(Stored items)

----------------

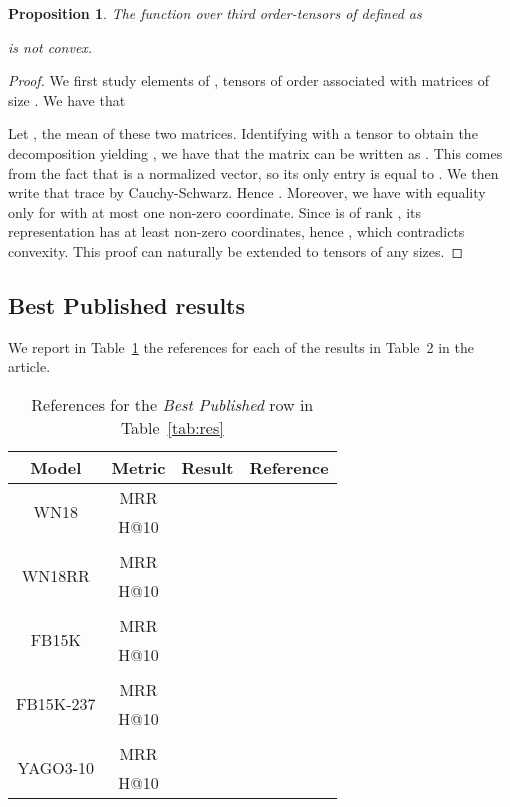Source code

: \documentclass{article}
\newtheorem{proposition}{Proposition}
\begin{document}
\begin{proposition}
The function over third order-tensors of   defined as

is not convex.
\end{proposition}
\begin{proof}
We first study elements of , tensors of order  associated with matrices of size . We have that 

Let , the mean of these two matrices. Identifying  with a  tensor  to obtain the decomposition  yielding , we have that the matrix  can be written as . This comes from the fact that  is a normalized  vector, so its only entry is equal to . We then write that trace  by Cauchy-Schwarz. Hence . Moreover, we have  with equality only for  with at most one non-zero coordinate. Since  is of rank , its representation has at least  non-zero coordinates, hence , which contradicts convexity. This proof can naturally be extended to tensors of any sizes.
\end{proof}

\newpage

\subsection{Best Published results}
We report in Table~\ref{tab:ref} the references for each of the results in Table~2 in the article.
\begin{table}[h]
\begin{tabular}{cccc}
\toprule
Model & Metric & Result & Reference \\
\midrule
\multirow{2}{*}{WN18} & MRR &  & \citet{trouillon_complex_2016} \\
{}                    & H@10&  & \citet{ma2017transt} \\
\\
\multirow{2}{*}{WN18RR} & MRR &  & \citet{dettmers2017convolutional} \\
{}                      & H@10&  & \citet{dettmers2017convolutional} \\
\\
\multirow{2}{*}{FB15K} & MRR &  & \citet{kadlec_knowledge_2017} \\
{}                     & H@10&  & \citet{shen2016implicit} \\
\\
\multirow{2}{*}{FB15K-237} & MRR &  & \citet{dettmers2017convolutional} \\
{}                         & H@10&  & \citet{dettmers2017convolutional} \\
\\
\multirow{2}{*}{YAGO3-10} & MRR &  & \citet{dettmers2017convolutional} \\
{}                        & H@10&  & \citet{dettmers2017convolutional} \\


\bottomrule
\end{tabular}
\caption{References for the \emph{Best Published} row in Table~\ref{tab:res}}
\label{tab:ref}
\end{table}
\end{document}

----------------

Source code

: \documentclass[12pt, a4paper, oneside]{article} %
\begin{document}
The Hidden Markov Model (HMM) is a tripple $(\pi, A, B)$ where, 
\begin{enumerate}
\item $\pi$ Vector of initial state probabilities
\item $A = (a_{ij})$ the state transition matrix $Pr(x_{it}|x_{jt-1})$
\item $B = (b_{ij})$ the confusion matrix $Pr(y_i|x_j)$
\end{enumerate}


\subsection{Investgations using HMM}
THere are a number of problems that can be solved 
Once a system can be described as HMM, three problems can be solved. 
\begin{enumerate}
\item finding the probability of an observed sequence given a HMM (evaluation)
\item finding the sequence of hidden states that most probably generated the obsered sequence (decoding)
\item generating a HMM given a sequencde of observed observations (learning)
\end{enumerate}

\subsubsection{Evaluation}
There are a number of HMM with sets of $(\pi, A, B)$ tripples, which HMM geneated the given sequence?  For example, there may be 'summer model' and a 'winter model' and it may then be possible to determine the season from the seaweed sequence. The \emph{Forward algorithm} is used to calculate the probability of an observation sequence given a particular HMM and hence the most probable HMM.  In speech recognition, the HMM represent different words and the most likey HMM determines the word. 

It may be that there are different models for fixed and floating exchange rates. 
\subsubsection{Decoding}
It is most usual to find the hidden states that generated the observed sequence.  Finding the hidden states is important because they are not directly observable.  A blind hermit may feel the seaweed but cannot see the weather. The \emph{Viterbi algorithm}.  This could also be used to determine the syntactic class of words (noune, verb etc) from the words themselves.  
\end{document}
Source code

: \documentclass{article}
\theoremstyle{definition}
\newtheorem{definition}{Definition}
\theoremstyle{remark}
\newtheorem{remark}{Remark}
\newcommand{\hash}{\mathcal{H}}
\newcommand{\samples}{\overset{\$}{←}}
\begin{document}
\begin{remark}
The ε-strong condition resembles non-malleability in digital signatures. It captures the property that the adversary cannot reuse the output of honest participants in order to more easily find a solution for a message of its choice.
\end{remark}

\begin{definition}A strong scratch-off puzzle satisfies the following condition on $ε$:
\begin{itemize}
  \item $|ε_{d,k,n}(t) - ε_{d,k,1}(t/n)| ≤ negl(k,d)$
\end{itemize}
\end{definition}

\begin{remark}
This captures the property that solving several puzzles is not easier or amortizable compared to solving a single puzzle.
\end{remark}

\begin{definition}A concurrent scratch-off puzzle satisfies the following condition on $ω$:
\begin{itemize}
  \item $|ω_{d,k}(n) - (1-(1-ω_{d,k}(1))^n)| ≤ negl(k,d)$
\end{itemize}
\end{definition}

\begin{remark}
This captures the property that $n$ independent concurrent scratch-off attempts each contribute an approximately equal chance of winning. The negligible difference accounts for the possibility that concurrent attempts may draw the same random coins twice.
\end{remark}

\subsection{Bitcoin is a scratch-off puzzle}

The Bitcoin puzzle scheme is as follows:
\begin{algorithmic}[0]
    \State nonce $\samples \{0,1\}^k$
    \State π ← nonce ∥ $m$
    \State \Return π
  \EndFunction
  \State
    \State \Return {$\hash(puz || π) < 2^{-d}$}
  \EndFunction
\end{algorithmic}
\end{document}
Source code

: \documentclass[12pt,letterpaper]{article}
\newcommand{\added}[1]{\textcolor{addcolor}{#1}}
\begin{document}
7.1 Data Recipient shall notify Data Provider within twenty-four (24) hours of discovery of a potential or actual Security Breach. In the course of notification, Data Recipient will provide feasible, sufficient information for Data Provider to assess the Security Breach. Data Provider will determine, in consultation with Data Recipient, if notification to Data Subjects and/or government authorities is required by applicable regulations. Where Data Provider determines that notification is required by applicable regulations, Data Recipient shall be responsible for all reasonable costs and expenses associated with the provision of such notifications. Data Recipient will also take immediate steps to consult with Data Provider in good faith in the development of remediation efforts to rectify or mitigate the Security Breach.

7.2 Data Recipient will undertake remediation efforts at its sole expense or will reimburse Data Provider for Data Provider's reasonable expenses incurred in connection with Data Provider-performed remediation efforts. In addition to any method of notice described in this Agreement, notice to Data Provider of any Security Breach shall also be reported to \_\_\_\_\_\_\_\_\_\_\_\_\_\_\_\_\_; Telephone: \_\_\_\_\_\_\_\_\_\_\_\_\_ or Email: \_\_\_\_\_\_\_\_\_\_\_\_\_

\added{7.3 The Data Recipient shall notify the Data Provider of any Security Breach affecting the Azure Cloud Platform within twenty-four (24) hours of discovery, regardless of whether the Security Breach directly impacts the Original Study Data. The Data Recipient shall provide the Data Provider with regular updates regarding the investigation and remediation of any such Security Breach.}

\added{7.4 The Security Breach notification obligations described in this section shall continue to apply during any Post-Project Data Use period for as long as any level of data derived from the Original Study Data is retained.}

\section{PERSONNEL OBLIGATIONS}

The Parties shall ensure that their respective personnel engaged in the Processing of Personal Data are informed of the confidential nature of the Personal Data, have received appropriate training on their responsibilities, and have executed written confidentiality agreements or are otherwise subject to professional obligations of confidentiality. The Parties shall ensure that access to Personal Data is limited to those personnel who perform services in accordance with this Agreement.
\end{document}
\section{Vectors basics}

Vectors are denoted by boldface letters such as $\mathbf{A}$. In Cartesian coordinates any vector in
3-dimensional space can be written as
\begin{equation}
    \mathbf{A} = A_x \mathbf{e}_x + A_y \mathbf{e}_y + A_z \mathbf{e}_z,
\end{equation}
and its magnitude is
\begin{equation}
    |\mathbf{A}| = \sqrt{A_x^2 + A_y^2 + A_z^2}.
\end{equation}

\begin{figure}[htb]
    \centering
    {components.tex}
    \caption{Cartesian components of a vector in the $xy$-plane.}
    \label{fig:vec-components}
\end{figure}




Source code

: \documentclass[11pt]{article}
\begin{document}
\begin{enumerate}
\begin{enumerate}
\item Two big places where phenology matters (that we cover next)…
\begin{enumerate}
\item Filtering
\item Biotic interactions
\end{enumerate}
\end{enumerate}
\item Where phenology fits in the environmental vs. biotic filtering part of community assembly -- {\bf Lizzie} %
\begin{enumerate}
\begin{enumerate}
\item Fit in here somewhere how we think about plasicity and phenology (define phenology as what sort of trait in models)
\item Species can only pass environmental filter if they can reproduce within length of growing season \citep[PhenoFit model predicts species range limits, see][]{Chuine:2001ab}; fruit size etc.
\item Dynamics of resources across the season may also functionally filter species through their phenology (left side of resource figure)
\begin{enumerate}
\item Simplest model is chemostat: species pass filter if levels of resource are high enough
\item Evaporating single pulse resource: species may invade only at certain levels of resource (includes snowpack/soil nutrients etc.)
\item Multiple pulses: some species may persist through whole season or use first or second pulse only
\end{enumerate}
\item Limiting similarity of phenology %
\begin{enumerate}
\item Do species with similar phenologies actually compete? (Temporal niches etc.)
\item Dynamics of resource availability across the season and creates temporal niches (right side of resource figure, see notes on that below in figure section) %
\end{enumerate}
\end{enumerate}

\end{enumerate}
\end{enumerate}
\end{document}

----------------

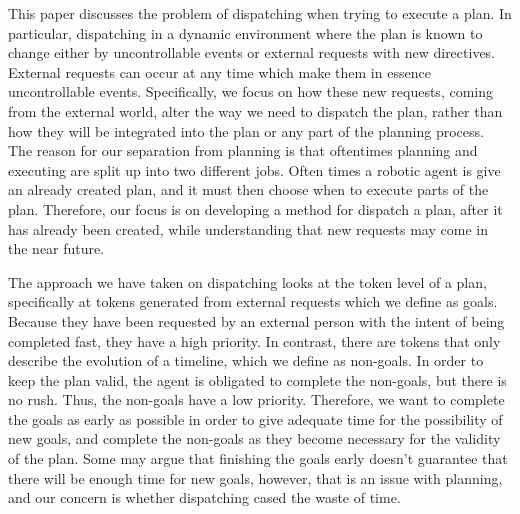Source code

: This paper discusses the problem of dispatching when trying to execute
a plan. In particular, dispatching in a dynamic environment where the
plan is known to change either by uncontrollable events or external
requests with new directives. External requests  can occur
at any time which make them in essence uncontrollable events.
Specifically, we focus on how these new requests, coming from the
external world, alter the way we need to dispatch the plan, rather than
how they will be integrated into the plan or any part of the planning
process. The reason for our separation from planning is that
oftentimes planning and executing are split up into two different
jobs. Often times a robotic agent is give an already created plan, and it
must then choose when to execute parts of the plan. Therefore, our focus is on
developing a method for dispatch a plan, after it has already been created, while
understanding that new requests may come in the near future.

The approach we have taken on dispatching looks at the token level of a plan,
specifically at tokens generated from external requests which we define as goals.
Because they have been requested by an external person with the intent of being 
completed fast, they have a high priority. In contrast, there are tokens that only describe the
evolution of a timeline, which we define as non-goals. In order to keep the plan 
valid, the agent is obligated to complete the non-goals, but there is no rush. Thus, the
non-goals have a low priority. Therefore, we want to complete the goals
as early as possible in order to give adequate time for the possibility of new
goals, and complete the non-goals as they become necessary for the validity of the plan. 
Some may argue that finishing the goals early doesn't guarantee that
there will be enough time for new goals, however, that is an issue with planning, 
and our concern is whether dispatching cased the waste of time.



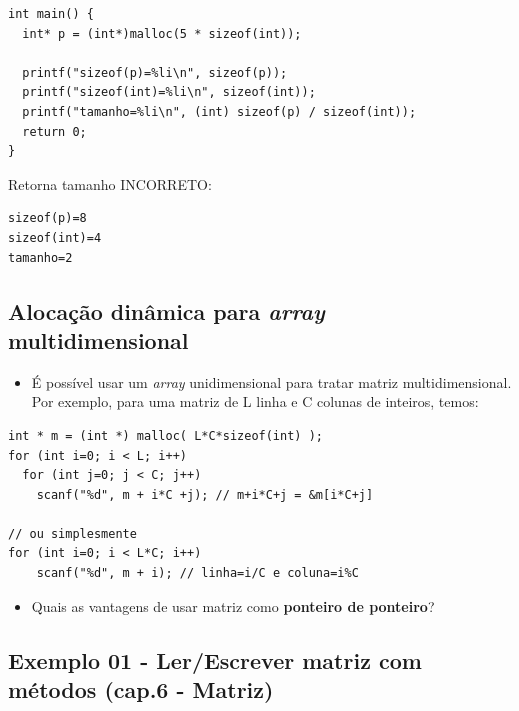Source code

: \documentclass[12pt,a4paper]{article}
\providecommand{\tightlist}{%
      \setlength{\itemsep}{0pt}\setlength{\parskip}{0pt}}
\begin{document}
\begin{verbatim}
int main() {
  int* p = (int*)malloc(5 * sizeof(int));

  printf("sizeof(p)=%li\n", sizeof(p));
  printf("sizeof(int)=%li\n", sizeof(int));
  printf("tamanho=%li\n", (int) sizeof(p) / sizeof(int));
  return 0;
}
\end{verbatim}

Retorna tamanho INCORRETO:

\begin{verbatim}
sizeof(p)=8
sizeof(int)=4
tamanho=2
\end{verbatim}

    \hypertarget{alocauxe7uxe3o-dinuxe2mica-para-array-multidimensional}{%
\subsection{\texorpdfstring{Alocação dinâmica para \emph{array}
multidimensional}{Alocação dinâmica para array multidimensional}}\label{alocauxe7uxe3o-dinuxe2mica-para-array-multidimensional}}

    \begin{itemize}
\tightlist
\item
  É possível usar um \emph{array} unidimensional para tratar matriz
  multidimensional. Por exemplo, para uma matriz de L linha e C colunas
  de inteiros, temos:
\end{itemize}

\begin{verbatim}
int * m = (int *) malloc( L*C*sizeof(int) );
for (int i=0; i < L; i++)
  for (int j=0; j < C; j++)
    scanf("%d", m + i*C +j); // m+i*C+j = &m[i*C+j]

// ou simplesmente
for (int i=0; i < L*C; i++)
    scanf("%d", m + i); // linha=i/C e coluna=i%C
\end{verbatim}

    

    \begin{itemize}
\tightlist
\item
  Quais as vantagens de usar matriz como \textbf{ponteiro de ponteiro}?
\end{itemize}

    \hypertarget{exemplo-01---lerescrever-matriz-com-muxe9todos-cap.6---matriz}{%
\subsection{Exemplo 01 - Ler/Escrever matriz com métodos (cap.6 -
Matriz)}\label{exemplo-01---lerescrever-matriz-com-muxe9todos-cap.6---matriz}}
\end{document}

----------------

PROBLEM DETAILS: Extract every line containing the string "early" from the data above.

PROBLEM SOLUTION:
as early as possible in order to give adequate time for the possibility of new
Some may argue that finishing the goals early doesn't guarantee that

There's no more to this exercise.